◆ **Prompt**
Only the lines from the one with "Potential enhancements to" through the end of the data are wanted, copied exactly.

Extracted records
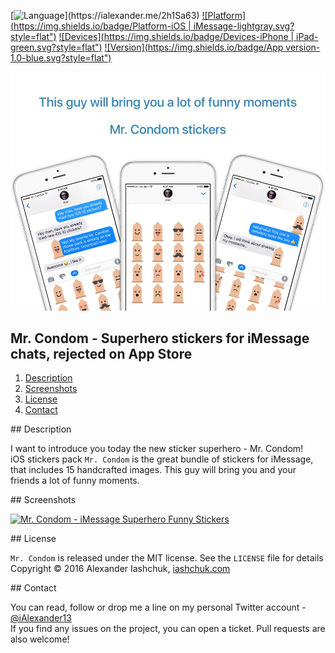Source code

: [![Language](https://img.shields.io/badge/Swift-3.0-orange.svg?style=flat")](https://ialexander.me/2h1Sa63)
[![Platform](https://img.shields.io/badge/Platform-iOS | iMessage-lightgray.svg?style=flat")](https://ialexander.me/2h1Sa63)
[![Devices](https://img.shields.io/badge/Devices-iPhone | iPad-green.svg?style=flat")](https://ialexander.me/2h1Sa63)
[![Version](https://img.shields.io/badge/App version-1.0-blue.svg?style=flat")](https://ialexander.me/2h1Sa63)

[![Mr. Condom - iMessage Superhero Funny Stickers](https://raw.githubusercontent.com/iAlexander/MrCondom/master/Header.jpg)](https://ialexander.me/2h1Sa63)

## Mr. Condom - Superhero stickers for iMessage chats, rejected on App Store
1. [Description](#description)
2. [Screenshots](#screenshots)
3. [License](#license)
4. [Contact](#contact)

##<a name="description"> Description </a>

I want to introduce you today the new sticker superhero - Mr. Condom!  
iOS stickers pack ```Mr. Condom``` is the great bundle of stickers for iMessage, that includes 15 handcrafted images. This guy will bring you and your friends a lot of funny moments.

##<a name="screenshots"> Screenshots </a>

[![Mr. Condom - iMessage Superhero Funny Stickers](https://raw.githubusercontent.com/iAlexander/iHalloween/master/Screenshots.jpg)](https://ialexander.me/2e3ZYpi)

##<a name="license"> License </a>

```Mr. Condom``` is released under the MIT license. See the ```LICENSE``` file for details  
Copyright © 2016 Alexander Iashchuk, <a href="https://iashchuk.com">iashchuk.com</a>

##<a name="contact"> Contact </a>

You can read, follow or drop me a line on my personal Twitter account - [@iAlexander13](https://twitter.com/iAlexander13)  
If you find any issues on the project, you can open a ticket. Pull requests are also welcome!
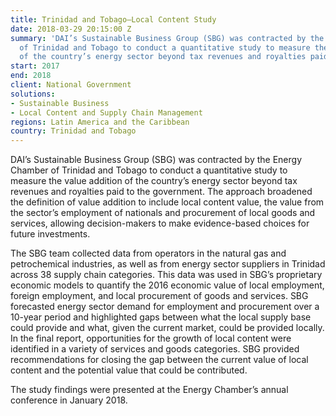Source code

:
 ```yaml
---
title: Trinidad and Tobago—Local Content Study
date: 2018-03-29 20:15:00 Z
summary: 'DAI’s Sustainable Business Group (SBG) was contracted by the Energy Chamber
  of Trinidad and Tobago to conduct a quantitative study to measure the value addition
  of the country’s energy sector beyond tax revenues and royalties paid to the government. '
start: 2017
end: 2018
client: National Government
solutions:
- Sustainable Business
- Local Content and Supply Chain Management
regions: Latin America and the Caribbean
country: Trinidad and Tobago
---
```


DAI’s Sustainable Business Group (SBG) was contracted by the Energy Chamber of Trinidad and Tobago to conduct a quantitative study to measure the value addition of the country’s energy sector beyond tax revenues and royalties paid to the government. The approach broadened the definition of value addition to include local content value, the value from the sector’s employment of nationals and procurement of local goods and services, allowing decision-makers to make evidence-based choices for future investments.  

The SBG team collected data from operators in the natural gas and petrochemical industries, as well as from energy sector suppliers in Trinidad across 38 supply chain categories. This data was used in SBG’s proprietary economic models to quantify the 2016 economic value of local employment, foreign employment, and local procurement of goods and services. SBG forecasted energy sector demand for employment and procurement over a 10-year period and highlighted gaps between what the local supply base could provide and what, given the current market, could be provided locally. In the final report, opportunities for the growth of local content were identified in a variety of services and goods categories. SBG provided recommendations for closing the gap between the current value of local content and the potential value that could be contributed.  
 
The study findings were presented at the Energy Chamber’s annual conference in January 2018.  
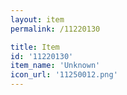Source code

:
 ```yaml
---
layout: item
permalink: /11220130

title: Item
id: '11220130'
item_name: 'Unknown'
icon_url: '11250012.png'
---
```

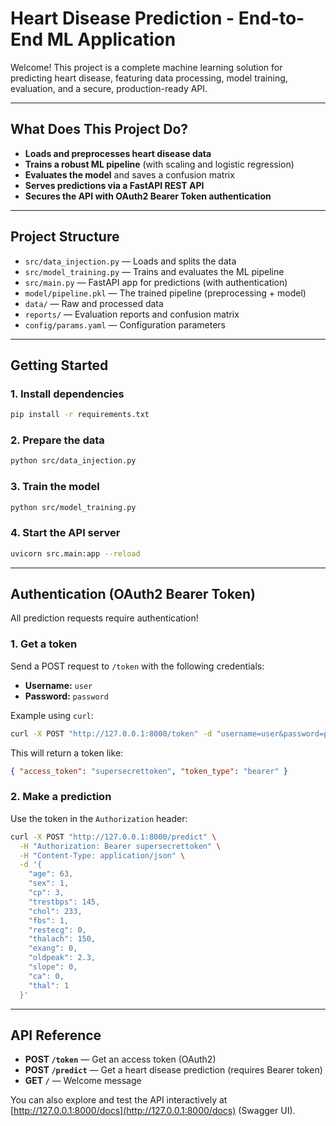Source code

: # Heart Disease Prediction - End-to-End ML Application

Welcome! This project is a complete machine learning solution for predicting heart disease, featuring data processing, model training, evaluation, and a secure, production-ready API.

---

##  What Does This Project Do?

- **Loads and preprocesses heart disease data**
- **Trains a robust ML pipeline** (with scaling and logistic regression)
- **Evaluates the model** and saves a confusion matrix
- **Serves predictions via a FastAPI REST API**
- **Secures the API with OAuth2 Bearer Token authentication**

---

## Project Structure

- `src/data_injection.py` — Loads and splits the data
- `src/model_training.py` — Trains and evaluates the ML pipeline
- `src/main.py` — FastAPI app for predictions (with authentication)
- `model/pipeline.pkl` — The trained pipeline (preprocessing + model)
- `data/` — Raw and processed data
- `reports/` — Evaluation reports and confusion matrix
- `config/params.yaml` — Configuration parameters

---

## Getting Started

### 1. **Install dependencies**

```bash
pip install -r requirements.txt
```

### 2. **Prepare the data**

```bash
python src/data_injection.py
```

### 3. **Train the model**

```bash
python src/model_training.py
```

### 4. **Start the API server**

```bash
uvicorn src.main:app --reload
```

---

## Authentication (OAuth2 Bearer Token)

All prediction requests require authentication!

### 1. **Get a token**

Send a POST request to `/token` with the following credentials:

- **Username:** `user`
- **Password:** `password`

Example using `curl`:

```bash
curl -X POST "http://127.0.0.1:8000/token" -d "username=user&password=password"
```

This will return a token like:

```json
{ "access_token": "supersecrettoken", "token_type": "bearer" }
```

### 2. **Make a prediction**

Use the token in the `Authorization` header:

```bash
curl -X POST "http://127.0.0.1:8000/predict" \
  -H "Authorization: Bearer supersecrettoken" \
  -H "Content-Type: application/json" \
  -d '{
    "age": 63,
    "sex": 1,
    "cp": 3,
    "trestbps": 145,
    "chol": 233,
    "fbs": 1,
    "restecg": 0,
    "thalach": 150,
    "exang": 0,
    "oldpeak": 2.3,
    "slope": 0,
    "ca": 0,
    "thal": 1
  }'
```

---

## API Reference

- **POST `/token`** — Get an access token (OAuth2)
- **POST `/predict`** — Get a heart disease prediction (requires Bearer token)
- **GET `/`** — Welcome message

You can also explore and test the API interactively at [http://127.0.0.1:8000/docs](http://127.0.0.1:8000/docs) (Swagger UI).
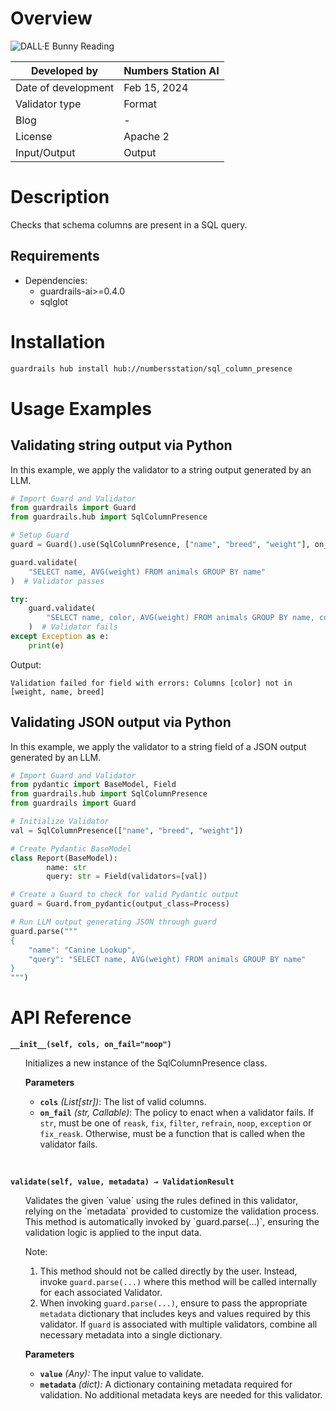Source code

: # Overview
![DALL·E Bunny Reading](https://github.com/lorr1/sql_column_presence_validator/assets/57237365/970390bc-e845-4891-9136-8d78c3d2a7d3)

| Developed by | Numbers Station AI |
| --- | --- |
| Date of development | Feb 15, 2024 |
| Validator type | Format |
| Blog | - |
| License | Apache 2 |
| Input/Output | Output |

# Description
Checks that schema columns are present in a SQL query.

## Requirements

* Dependencies:
	- guardrails-ai>=0.4.0
    - sqlglot

# Installation

```bash
guardrails hub install hub://numbersstation/sql_column_presence
```

# Usage Examples

## Validating string output via Python

In this example, we apply the validator to a string output generated by an LLM.

```python
# Import Guard and Validator
from guardrails import Guard
from guardrails.hub import SqlColumnPresence

# Setup Guard
guard = Guard().use(SqlColumnPresence, ["name", "breed", "weight"], on_fail="exception")

guard.validate(
    "SELECT name, AVG(weight) FROM animals GROUP BY name"
)  # Validator passes

try:
    guard.validate(
        "SELECT name, color, AVG(weight) FROM animals GROUP BY name, color"
    )  # Validator fails
except Exception as e:
    print(e)
```
Output:
```console
Validation failed for field with errors: Columns [color] not in [weight, name, breed]
```

## Validating JSON output via Python

In this example, we apply the validator to a string field of a JSON output generated by an LLM.

```python
# Import Guard and Validator
from pydantic import BaseModel, Field
from guardrails.hub import SqlColumnPresence
from guardrails import Guard

# Initialize Validator
val = SqlColumnPresence(["name", "breed", "weight"])

# Create Pydantic BaseModel
class Report(BaseModel):
		name: str
		query: str = Field(validators=[val])

# Create a Guard to check for valid Pydantic output
guard = Guard.from_pydantic(output_class=Process)

# Run LLM output generating JSON through guard
guard.parse("""
{
	"name": "Canine Lookup",
	"query": "SELECT name, AVG(weight) FROM animals GROUP BY name"
}
""")
```

# API Reference

**`__init__(self, cols, on_fail="noop")`**
<ul>
Initializes a new instance of the SqlColumnPresence class.

**Parameters**
- **`cols`** *(List[str])*: The list of valid columns.
- **`on_fail`** *(str, Callable)*: The policy to enact when a validator fails.  If `str`, must be one of `reask`, `fix`, `filter`, `refrain`, `noop`, `exception` or `fix_reask`. Otherwise, must be a function that is called when the validator fails.
</ul>
<br/>

**`validate(self, value, metadata) → ValidationResult`**
<ul>
Validates the given `value` using the rules defined in this validator, relying on the `metadata` provided to customize the validation process. This method is automatically invoked by `guard.parse(...)`, ensuring the validation logic is applied to the input data.

Note:

1. This method should not be called directly by the user. Instead, invoke `guard.parse(...)` where this method will be called internally for each associated Validator.
2. When invoking `guard.parse(...)`, ensure to pass the appropriate `metadata` dictionary that includes keys and values required by this validator. If `guard` is associated with multiple validators, combine all necessary metadata into a single dictionary.

**Parameters**
- **`value`** *(Any):* The input value to validate.
- **`metadata`** *(dict):* A dictionary containing metadata required for validation. No additional metadata keys are needed for this validator.
</ul>
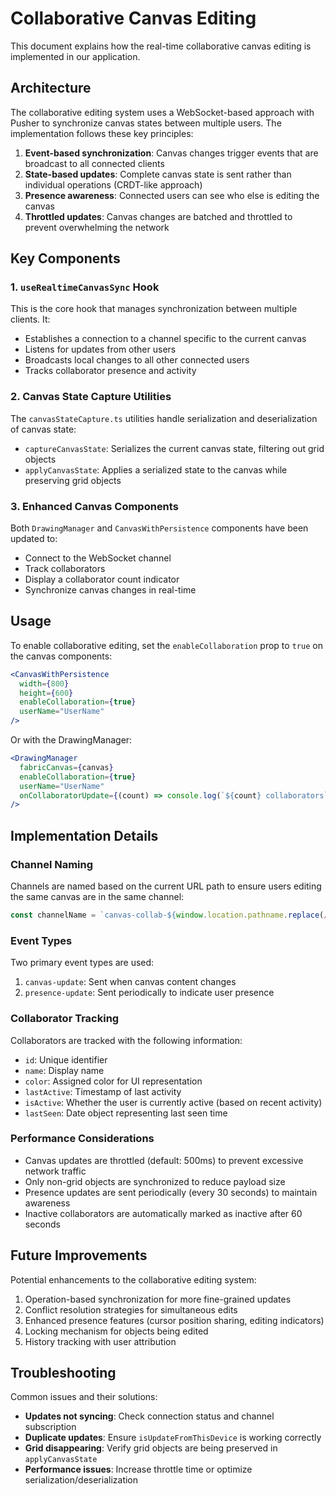 
# Collaborative Canvas Editing

This document explains how the real-time collaborative canvas editing is implemented in our application.

## Architecture

The collaborative editing system uses a WebSocket-based approach with Pusher to synchronize canvas states between multiple users. The implementation follows these key principles:

1. **Event-based synchronization**: Canvas changes trigger events that are broadcast to all connected clients
2. **State-based updates**: Complete canvas state is sent rather than individual operations (CRDT-like approach)
3. **Presence awareness**: Connected users can see who else is editing the canvas
4. **Throttled updates**: Canvas changes are batched and throttled to prevent overwhelming the network

## Key Components

### 1. `useRealtimeCanvasSync` Hook

This is the core hook that manages synchronization between multiple clients. It:

- Establishes a connection to a channel specific to the current canvas
- Listens for updates from other users
- Broadcasts local changes to all other connected users
- Tracks collaborator presence and activity

### 2. Canvas State Capture Utilities

The `canvasStateCapture.ts` utilities handle serialization and deserialization of canvas state:

- `captureCanvasState`: Serializes the current canvas state, filtering out grid objects
- `applyCanvasState`: Applies a serialized state to the canvas while preserving grid objects

### 3. Enhanced Canvas Components

Both `DrawingManager` and `CanvasWithPersistence` components have been updated to:

- Connect to the WebSocket channel
- Track collaborators
- Display a collaborator count indicator
- Synchronize canvas changes in real-time

## Usage

To enable collaborative editing, set the `enableCollaboration` prop to `true` on the canvas components:

```jsx
<CanvasWithPersistence
  width={800}
  height={600}
  enableCollaboration={true}
  userName="UserName"
/>
```

Or with the DrawingManager:

```jsx
<DrawingManager
  fabricCanvas={canvas}
  enableCollaboration={true}
  userName="UserName"
  onCollaboratorUpdate={(count) => console.log(`${count} collaborators`)}
/>
```

## Implementation Details

### Channel Naming

Channels are named based on the current URL path to ensure users editing the same canvas are in the same channel:

```javascript
const channelName = `canvas-collab-${window.location.pathname.replace(/\//g, '-') || 'default'}`;
```

### Event Types

Two primary event types are used:

1. `canvas-update`: Sent when canvas content changes
2. `presence-update`: Sent periodically to indicate user presence

### Collaborator Tracking

Collaborators are tracked with the following information:

- `id`: Unique identifier
- `name`: Display name
- `color`: Assigned color for UI representation
- `lastActive`: Timestamp of last activity
- `isActive`: Whether the user is currently active (based on recent activity)
- `lastSeen`: Date object representing last seen time

### Performance Considerations

- Canvas updates are throttled (default: 500ms) to prevent excessive network traffic
- Only non-grid objects are synchronized to reduce payload size
- Presence updates are sent periodically (every 30 seconds) to maintain awareness
- Inactive collaborators are automatically marked as inactive after 60 seconds

## Future Improvements

Potential enhancements to the collaborative editing system:

1. Operation-based synchronization for more fine-grained updates
2. Conflict resolution strategies for simultaneous edits
3. Enhanced presence features (cursor position sharing, editing indicators)
4. Locking mechanism for objects being edited
5. History tracking with user attribution

## Troubleshooting

Common issues and their solutions:

- **Updates not syncing**: Check connection status and channel subscription
- **Duplicate updates**: Ensure `isUpdateFromThisDevice` is working correctly
- **Grid disappearing**: Verify grid objects are being preserved in `applyCanvasState`
- **Performance issues**: Increase throttle time or optimize serialization/deserialization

◆ **Written answer**
Potential enhancements to the collaborative editing system:

1. Operation-based synchronization for more fine-grained updates
2. Conflict resolution strategies for simultaneous edits
3. Enhanced presence features (cursor position sharing, editing indicators)
4. Locking mechanism for objects being edited
5. History tracking with user attribution

## Troubleshooting

Common issues and their solutions:

- **Updates not syncing**: Check connection status and channel subscription
- **Duplicate updates**: Ensure `isUpdateFromThisDevice` is working correctly
- **Grid disappearing**: Verify grid objects are being preserved in `applyCanvasState`
- **Performance issues**: Increase throttle time or optimize serialization/deserialization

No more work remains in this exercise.